Sometimes his teachings seem petty and small, focusing on little things. Look at the rules for the monks. We have a rule for almost everything, it seems—even how you eat, how you walk. Everything. Sometimes it seems like it’s too much. But if you pay attention and tell yourself, “The Buddha taught this for a purpose. I may not be able to see the purpose yet, still I’ll give it a try”: That’s the meaning of respect. You don’t have to understand everything before you do it, because oftentimes it’s in the doing that the understanding comes.

So have some respect for your breath. Have some respect for the present moment right now. Have some respect for the quiet moments of the mind.

Years back I was at Yosemite and went up to Glacier Point in the evening. It seems that there are websites that tell you where the classic photographs can be taken. Well, it turns out that Glacier Point is one of the classic photograph spots for the evening. You get a great shot of the Half Dome with the orange light from the sunset. There was a long line of Nikons on tripods, and after the orange light had left, most of the people with their Nikons left. But then the pink glow of the evening was also very pretty, so I stayed on. There was one other photographer there. We started talking. He pointed out to four mountains on the horizon. He was aware of the Chinese tradition of the four sacred mountains of China. He said those four mountains in the Sierras were his personal four sacred mountains. He wanted to climb all of them someday. But then he added, “Well, actually, you know, everywhere is sacred.” I thought to myself, “That can’t be the case. If everywhere is sacred, where are you going to go to the bathroom?”

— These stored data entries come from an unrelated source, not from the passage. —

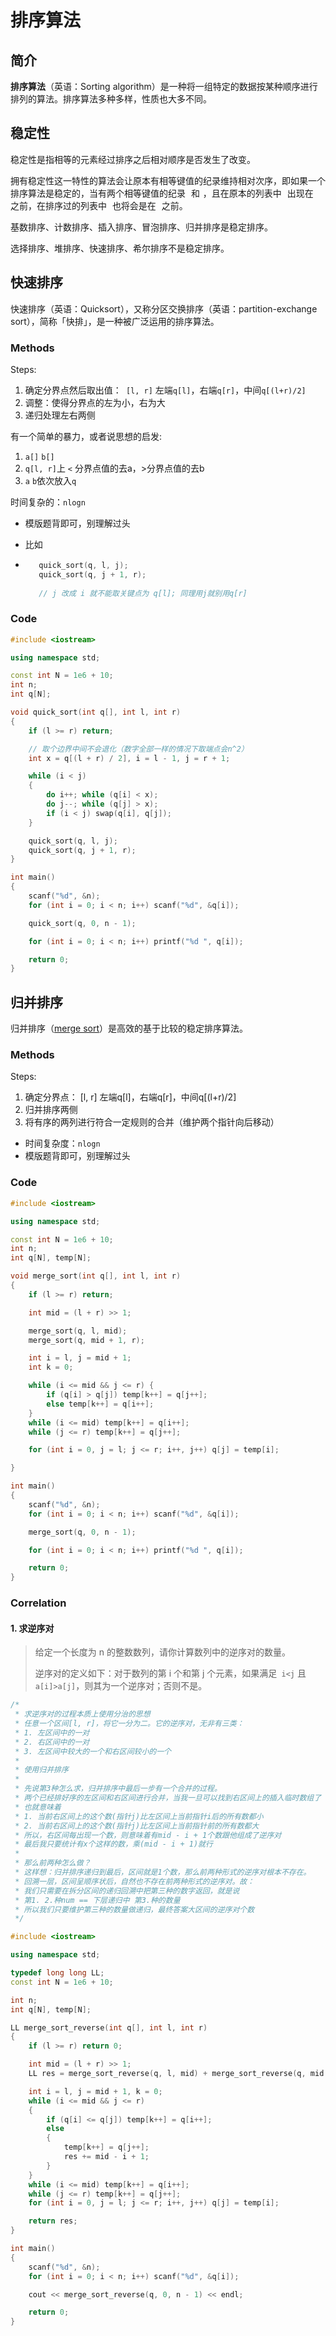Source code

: # 排序算法

## 简介

**排序算法**（英语：Sorting algorithm）是一种将一组特定的数据按某种顺序进行排列的算法。排序算法多种多样，性质也大多不同。

## 稳定性

稳定性是指相等的元素经过排序之后相对顺序是否发生了改变。

拥有稳定性这一特性的算法会让原本有相等键值的纪录维持相对次序，即如果一个排序算法是稳定的，当有两个相等键值的纪录 ![R](data:image/gif;base64,R0lGODlhAQABAIAAAAAAAP///yH5BAEAAAAALAAAAAABAAEAAAIBRAA7) 和 ![S](data:image/gif;base64,R0lGODlhAQABAIAAAAAAAP///yH5BAEAAAAALAAAAAABAAEAAAIBRAA7)，且在原本的列表中 ![R](data:image/gif;base64,R0lGODlhAQABAIAAAAAAAP///yH5BAEAAAAALAAAAAABAAEAAAIBRAA7) 出现在 ![S](data:image/gif;base64,R0lGODlhAQABAIAAAAAAAP///yH5BAEAAAAALAAAAAABAAEAAAIBRAA7) 之前，在排序过的列表中 ![R](data:image/gif;base64,R0lGODlhAQABAIAAAAAAAP///yH5BAEAAAAALAAAAAABAAEAAAIBRAA7) 也将会是在 ![S](data:image/gif;base64,R0lGODlhAQABAIAAAAAAAP///yH5BAEAAAAALAAAAAABAAEAAAIBRAA7) 之前。

基数排序、计数排序、插入排序、冒泡排序、归并排序是稳定排序。

选择排序、堆排序、快速排序、希尔排序不是稳定排序。

## 快速排序

快速排序（英语：Quicksort），又称分区交换排序（英语：partition-exchange sort），简称「快排」，是一种被广泛运用的排序算法。

### Methods

Steps:

1. 确定分界点然后取出值：` [l, r]`  左端`q[l]`，右端`q[r]`，中间`q[(l+r)/2]`
2. 调整：使得分界点的左为小，右为大
3. 递归处理左右两侧

有一个简单的暴力，或者说思想的启发:

1. `a[]`  `b[]`
2. ``q[l, r]``上 `<` 分界点值的去a，>分界点值的去b
3. `a` `b`依次放入`q`

时间复杂的：`nlogn`

 * 模版题背即可，别理解过头

 * 比如      

 * ```c++
      quick_sort(q, l, j);
      quick_sort(q, j + 1, r);
      
      // j 改成 i 就不能取关键点为 q[l]; 同理用j就别用q[r]
      ```

### Code

```c++
#include <iostream>

using namespace std;

const int N = 1e6 + 10;
int n;
int q[N];

void quick_sort(int q[], int l, int r)
{
    if (l >= r) return;

    // 取个边界中间不会退化（数字全部一样的情况下取端点会n^2）
    int x = q[(l + r) / 2], i = l - 1, j = r + 1;

    while (i < j)
    {
        do i++; while (q[i] < x);
        do j--; while (q[j] > x);
        if (i < j) swap(q[i], q[j]);
    }

    quick_sort(q, l, j);
    quick_sort(q, j + 1, r);
}

int main()
{
    scanf("%d", &n);
    for (int i = 0; i < n; i++) scanf("%d", &q[i]);

    quick_sort(q, 0, n - 1);

    for (int i = 0; i < n; i++) printf("%d ", q[i]);

    return 0;
}
```



## 归并排序

归并排序（[merge sort](https://en.wikipedia.org/wiki/Merge_sort)）是高效的基于比较的稳定排序算法。

### Methods

Steps:

1. 确定分界点： [l, r]  左端q[l]，右端q[r]，中间q[(l+r)/2]
2. 归并排序两侧
3. 将有序的两列进行符合一定规则的合并（维护两个指针向后移动）

 * 时间复杂度：`nlogn`
 * 模版题背即可，别理解过头

### Code

```c++
#include <iostream>

using namespace std;

const int N = 1e6 + 10;
int n;
int q[N], temp[N];

void merge_sort(int q[], int l, int r)
{
    if (l >= r) return;

    int mid = (l + r) >> 1;

    merge_sort(q, l, mid);
    merge_sort(q, mid + 1, r);

    int i = l, j = mid + 1;
    int k = 0;

    while (i <= mid && j <= r) {
        if (q[i] > q[j]) temp[k++] = q[j++];
        else temp[k++] = q[i++];
    }
    while (i <= mid) temp[k++] = q[i++];
    while (j <= r) temp[k++] = q[j++];

    for (int i = 0, j = l; j <= r; i++, j++) q[j] = temp[i];

}

int main()
{
    scanf("%d", &n);
    for (int i = 0; i < n; i++) scanf("%d", &q[i]);

    merge_sort(q, 0, n - 1);

    for (int i = 0; i < n; i++) printf("%d ", q[i]);

    return 0;
}
```

### Correlation

#### 1. 求逆序对

> 给定一个长度为 n 的整数数列，请你计算数列中的逆序对的数量。
>
> 逆序对的定义如下：对于数列的第 i 个和第 j 个元素，如果满足` i<j` 且 `a[i]>a[j]`，则其为一个逆序对；否则不是。

```c++
/*
 * 求逆序对的过程本质上使用分治的思想
 * 任意一个区间[l, r]，将它一分为二。它的逆序对，无非有三类：
 * 1. 左区间中的一对
 * 2. 右区间中的一对
 * 3. 左区间中较大的一个和右区间较小的一个
 *
 * 使用归并排序
 *
 * 先说第3种怎么求，归并排序中最后一步有一个合并的过程。
 * 两个已经排好序的左区间和右区间进行合并，当我一旦可以找到右区间上的插入临时数组了
 * 也就意味着
 * 1. 当前右区间上的这个数(指针j)比左区间上当前指针i后的所有数都小
 * 2. 当前右区间上的这个数(指针j)比左区间上当前指针前的所有数都大
 * 所以，右区间每出现一个数，则意味着有mid - i + 1个数跟他组成了逆序对
 * 最后我只要统计有x个这样的数，乘(mid - i + 1)就行
 *
 * 那么前两种怎么做？
 * 这样想：归并排序递归到最后，区间就是1个数，那么前两种形式的逆序对根本不存在。
 * 回溯一层，区间呈顺序状后，自然也不存在前两种形式的逆序对。故：
 * 我们只需要在拆分区间的递归回溯中把第三种的数字返回，就是说
 * 第1. 2.种num == 下层递归中 第3.种的数量
 * 所以我们只要维护第三种的数量做递归，最终答案大区间的逆序对个数
 */

#include <iostream>

using namespace std;

typedef long long LL;
const int N = 1e6 + 10;

int n;
int q[N], temp[N];

LL merge_sort_reverse(int q[], int l, int r)
{
    if (l >= r) return 0;

    int mid = (l + r) >> 1;
    LL res = merge_sort_reverse(q, l, mid) + merge_sort_reverse(q, mid + 1, r);

    int i = l, j = mid + 1, k = 0;
    while (i <= mid && j <= r)
    {
        if (q[i] <= q[j]) temp[k++] = q[i++];
        else
        {
            temp[k++] = q[j++];
            res += mid - i + 1;
        }
    }
    while (i <= mid) temp[k++] = q[i++];
    while (j <= r) temp[k++] = q[j++];
    for (int i = 0, j = l; j <= r; i++, j++) q[j] = temp[i];

    return res;
}

int main()
{
    scanf("%d", &n);
    for (int i = 0; i < n; i++) scanf("%d", &q[i]);

    cout << merge_sort_reverse(q, 0, n - 1) << endl;

    return 0;
}
```

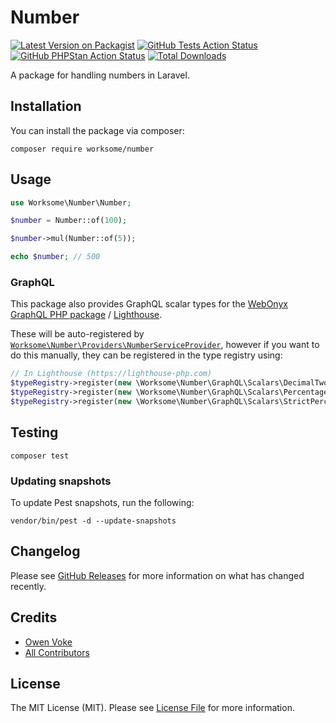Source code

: # Number

[![Latest Version on Packagist](https://img.shields.io/packagist/v/worksome/number.svg?style=flat-square&label=Packagist)](https://packagist.org/packages/worksome/number)
[![GitHub Tests Action Status](https://img.shields.io/github/actions/workflow/status/worksome/number/run-tests.yml?branch=main&label=Tests&style=flat-square)](https://github.com/worksome/number/actions?query=workflow%3ATests)
[![GitHub PHPStan Action Status](https://img.shields.io/github/actions/workflow/status/worksome/number/phpstan.yml?branch=main&label=PHPStan&style=flat-square)](https://github.com/worksome/number/actions?query=workflow%3APHPStan)
[![Total Downloads](https://img.shields.io/packagist/dt/worksome/number.svg?style=flat-square&label=Downloads)](https://packagist.org/packages/worksome/number)

A package for handling numbers in Laravel.

## Installation

You can install the package via composer:

```shell
composer require worksome/number
```

## Usage

```php
use Worksome\Number\Number;

$number = Number::of(100);

$number->mul(Number::of(5));

echo $number; // 500
```

### GraphQL

This package also provides GraphQL scalar types for the [WebOnyx GraphQL PHP package](https://github.com/webonyx/graphql-php) / [Lighthouse](https://lighthouse-php.com).

These will be auto-registered by [`Worksome\Number\Providers\NumberServiceProvider`](src/Providers/NumberServiceProvider.php), however if you want to do this manually, they can be registered in the type registry using:

```php
// In Lighthouse (https://lighthouse-php.com)
$typeRegistry->register(new \Worksome\Number\GraphQL\Scalars\DecimalTwoType());
$typeRegistry->register(new \Worksome\Number\GraphQL\Scalars\PercentageType());
$typeRegistry->register(new \Worksome\Number\GraphQL\Scalars\StrictPercentageType());
```

## Testing

```shell
composer test
```

### Updating snapshots

To update Pest snapshots, run the following:

```shell
vendor/bin/pest -d --update-snapshots
```

## Changelog

Please see [GitHub Releases](https://github.com/worksome/number/releases) for more information on what has changed recently.

## Credits

- [Owen Voke](https://github.com/owenvoke)
- [All Contributors](../../contributors)

## License

The MIT License (MIT). Please see [License File](LICENSE.md) for more information.
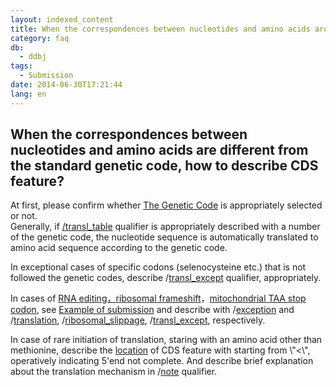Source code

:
 ```yaml
---
layout: indexed_content
title: When the correspondences between nucleotides and amino acids are different from the standard genetic code, how to describe CDS feature?
category: faq
db:
  - ddbj
tags: 
  - Submission
date: 2014-06-30T17:21:44
lang: en
---
```


## When the correspondences between nucleotides and amino acids are different from the standard genetic code, how to describe CDS feature?

<p>At first, please confirm whether <a href=\"/ddbj/geneticcode-e.html\">The Genetic Code</a> is appropriately selected or not. <br>Generally, if <a href=\"/ddbj/qualifiers-e.html#transl_table\">/transl_table</a> qualifier is appropriately described with a number of the genetic code, the nucleotide sequence is automatically translated to amino acid sequence according to the genetic code. </p><p>In exceptional cases of specific codons (selenocysteine etc.) that is not followed the genetic codes, describe /<a href=\"/ddbj/qualifiers-e.html#transl_except\">transl_except</a> qualifier, appropriately. </p><p>In cases of <a href=\"/ddbj/example-e.html#B09\">RNA editing，</a><a href=\"/ddbj/example-e.html#B10\">ribosomal frameshift</a>，<a href=\"/ddbj/example-e.html#B11\">mitochondrial TAA stop codon</a>, see <a href=\"/ddbj/example-e.html\">Example of submission</a> and describe with /<a href=\"/ddbj/qualifiers-e.html#exception\">exception</a> and /<a href=\"/ddbj/qualifiers-e.html#translation\">translation</a>, /<a href=\"/ddbj/qualifiers-e.html#ribosomal_slippage\">ribosomal_slippage</a>, /<a href=\"/ddbj/qualifiers-e.html#transl_except\">transl_except</a>, respectively. </p><p>In case of rare initiation of translation, staring with an amino acid other than methionine, describe the <a href=\"/ddbj/location-e.html\">location</a> of CDS feature with starting from \"&lt;\", operatively indicating 5'end not complete. And describe brief explanation about the translation mechanism in /<a href=\"/ddbj/qualifiers-e.html#note\">note</a> qualifier. </p>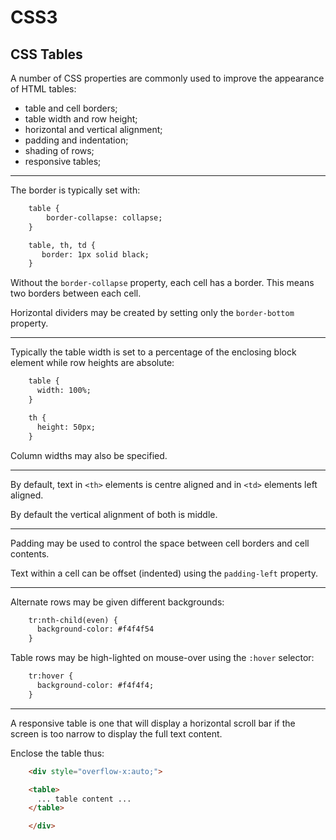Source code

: <!DOCTYPE html>
<html>

<link rel="stylesheet" href="../styles/style-sheet.css" />

<body>

# CSS3

## CSS Tables

A number of CSS properties are commonly used to improve the appearance of HTML tables:

  * table and cell borders;
  * table width and row height;
  * horizontal and vertical alignment;
  * padding and indentation;
  * shading of rows;
  * responsive tables;

<hr /><!-- Tables and Borders -->

The border is typically set with:

```html
    table {
        border-collapse: collapse;
    }

    table, th, td {
       border: 1px solid black;
    }
```

Without the `border-collapse` property, each cell has a border.
This means two borders between each cell.

Horizontal dividers may be created by setting only the `border-bottom` property.

<hr /><!-- Width and Height -->

Typically the table width is set to a percentage of the enclosing block element while row heights are absolute:

```html
    table {
      width: 100%;
    }

    th {
      height: 50px;
    }
```

Column widths may also be specified.

<hr /><!-- Horizontal and Vertical Alignment -->

By default, text in `<th>` elements is centre aligned and in `<td>` elements left aligned.

By default the vertical alignment of both is middle.

<hr /><!-- Padding and Indentation -->

Padding may be used to control the space between cell borders and cell contents.

Text within a cell can be offset (indented) using the `padding-left` property.

<hr /><!-- Striped and Hoverable Tables -->

Alternate rows may be given different backgrounds:

```html
    tr:nth-child(even) {
      background-color: #f4f4f54
    }
```

Table rows may be high-lighted on mouse-over using the `:hover` selector:

```html
    tr:hover {
      background-color: #f4f4f4;
    }
```

<hr /><!-- Responsive Tables -->

A responsive table is one that will display a horizontal scroll bar if the screen is too narrow to display the full text content.

Enclose the table thus:

```html
    <div style="overflow-x:auto;">

    <table>
      ... table content ...
    </table>

    </div>
```

</body>
</html>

The whole idea of things worthy of respect means that there are some things worthy of more respect than others. So when we have respect for the Buddha, it means we have a little bit less respect for our own desires to think this, think that, do this, do that. He sets out a path that leads to the end of suffering that’s been tested for thousands of years. So we should be willing to put aside some of our preferences and give a little extra time, a little extra space, a little more patience to the path—and we’ll be amply rewarded.

That’s the lesson of respect: If we give respect to the right things, they will bear fruit.